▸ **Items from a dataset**
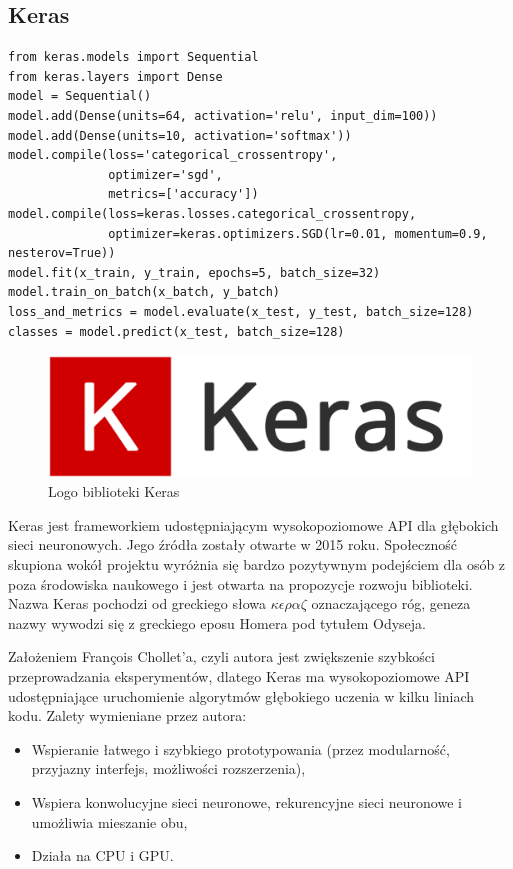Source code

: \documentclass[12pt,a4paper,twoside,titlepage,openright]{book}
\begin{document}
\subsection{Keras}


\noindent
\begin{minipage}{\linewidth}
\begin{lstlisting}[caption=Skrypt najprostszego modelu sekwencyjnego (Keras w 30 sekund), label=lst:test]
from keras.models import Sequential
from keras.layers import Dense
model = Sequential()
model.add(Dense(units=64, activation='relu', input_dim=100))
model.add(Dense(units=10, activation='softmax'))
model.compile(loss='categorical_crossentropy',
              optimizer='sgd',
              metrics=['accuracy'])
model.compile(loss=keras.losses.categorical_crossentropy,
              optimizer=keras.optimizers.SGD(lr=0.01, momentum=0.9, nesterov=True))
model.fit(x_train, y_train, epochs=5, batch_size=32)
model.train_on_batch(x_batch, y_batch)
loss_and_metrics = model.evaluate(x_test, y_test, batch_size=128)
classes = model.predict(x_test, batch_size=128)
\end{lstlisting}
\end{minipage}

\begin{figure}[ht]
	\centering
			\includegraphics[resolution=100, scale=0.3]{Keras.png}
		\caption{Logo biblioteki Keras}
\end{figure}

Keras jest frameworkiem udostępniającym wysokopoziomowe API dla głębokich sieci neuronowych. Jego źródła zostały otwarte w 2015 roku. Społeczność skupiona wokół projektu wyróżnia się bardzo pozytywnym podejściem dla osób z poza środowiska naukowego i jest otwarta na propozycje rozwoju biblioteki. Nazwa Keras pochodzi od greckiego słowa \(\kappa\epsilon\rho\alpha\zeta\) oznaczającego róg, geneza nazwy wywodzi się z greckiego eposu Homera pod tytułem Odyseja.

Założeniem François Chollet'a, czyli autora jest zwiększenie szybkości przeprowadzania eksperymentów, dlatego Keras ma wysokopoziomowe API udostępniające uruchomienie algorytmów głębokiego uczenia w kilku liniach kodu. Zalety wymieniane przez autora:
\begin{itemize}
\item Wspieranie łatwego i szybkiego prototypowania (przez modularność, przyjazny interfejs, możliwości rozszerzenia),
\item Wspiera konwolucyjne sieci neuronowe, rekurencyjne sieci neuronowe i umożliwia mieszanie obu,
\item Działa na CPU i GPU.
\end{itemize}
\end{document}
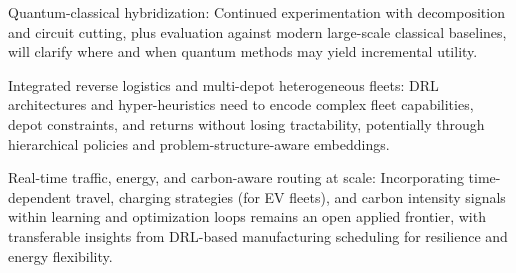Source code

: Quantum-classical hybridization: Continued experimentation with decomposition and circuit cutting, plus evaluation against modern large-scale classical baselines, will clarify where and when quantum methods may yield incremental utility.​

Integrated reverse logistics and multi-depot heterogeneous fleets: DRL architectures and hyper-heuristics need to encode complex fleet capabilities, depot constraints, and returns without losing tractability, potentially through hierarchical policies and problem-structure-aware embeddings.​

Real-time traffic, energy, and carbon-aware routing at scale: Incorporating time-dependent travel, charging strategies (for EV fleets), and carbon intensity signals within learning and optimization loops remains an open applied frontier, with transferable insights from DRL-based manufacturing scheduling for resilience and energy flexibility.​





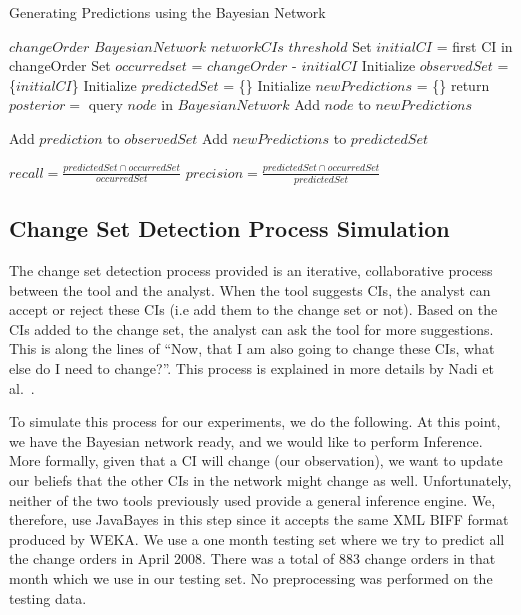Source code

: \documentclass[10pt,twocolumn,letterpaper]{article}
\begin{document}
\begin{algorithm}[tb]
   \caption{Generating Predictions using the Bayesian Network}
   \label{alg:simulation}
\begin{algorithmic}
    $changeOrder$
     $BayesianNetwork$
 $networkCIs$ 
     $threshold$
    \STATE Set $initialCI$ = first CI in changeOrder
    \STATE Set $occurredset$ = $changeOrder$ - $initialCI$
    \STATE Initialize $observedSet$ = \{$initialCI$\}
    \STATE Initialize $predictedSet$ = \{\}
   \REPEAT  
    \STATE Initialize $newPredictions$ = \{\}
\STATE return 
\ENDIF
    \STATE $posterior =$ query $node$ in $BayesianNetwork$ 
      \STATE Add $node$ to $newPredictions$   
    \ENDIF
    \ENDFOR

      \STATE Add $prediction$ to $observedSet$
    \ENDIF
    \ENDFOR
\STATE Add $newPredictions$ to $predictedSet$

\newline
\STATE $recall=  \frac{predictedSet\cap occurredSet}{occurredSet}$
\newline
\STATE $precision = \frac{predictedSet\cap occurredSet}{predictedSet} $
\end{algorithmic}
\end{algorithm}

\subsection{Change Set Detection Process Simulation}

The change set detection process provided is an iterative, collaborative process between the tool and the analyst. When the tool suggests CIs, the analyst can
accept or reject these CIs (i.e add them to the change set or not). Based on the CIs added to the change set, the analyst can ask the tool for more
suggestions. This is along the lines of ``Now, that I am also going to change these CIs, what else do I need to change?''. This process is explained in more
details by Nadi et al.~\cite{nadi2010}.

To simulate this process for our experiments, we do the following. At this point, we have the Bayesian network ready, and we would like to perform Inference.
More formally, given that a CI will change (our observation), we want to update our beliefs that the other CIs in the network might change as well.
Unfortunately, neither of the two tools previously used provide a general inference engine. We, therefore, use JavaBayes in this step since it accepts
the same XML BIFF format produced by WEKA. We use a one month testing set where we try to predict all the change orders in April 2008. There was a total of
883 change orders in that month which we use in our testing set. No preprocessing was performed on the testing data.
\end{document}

▸ **Required action**
The lines to return are those in the entries above that include "these".

▸ **Written solution**
accept or reject these CIs (i.e add them to the change set or not). Based on the CIs added to the change set, the analyst can ask the tool for more
suggestions. This is along the lines of ``Now, that I am also going to change these CIs, what else do I need to change?''. This process is explained in more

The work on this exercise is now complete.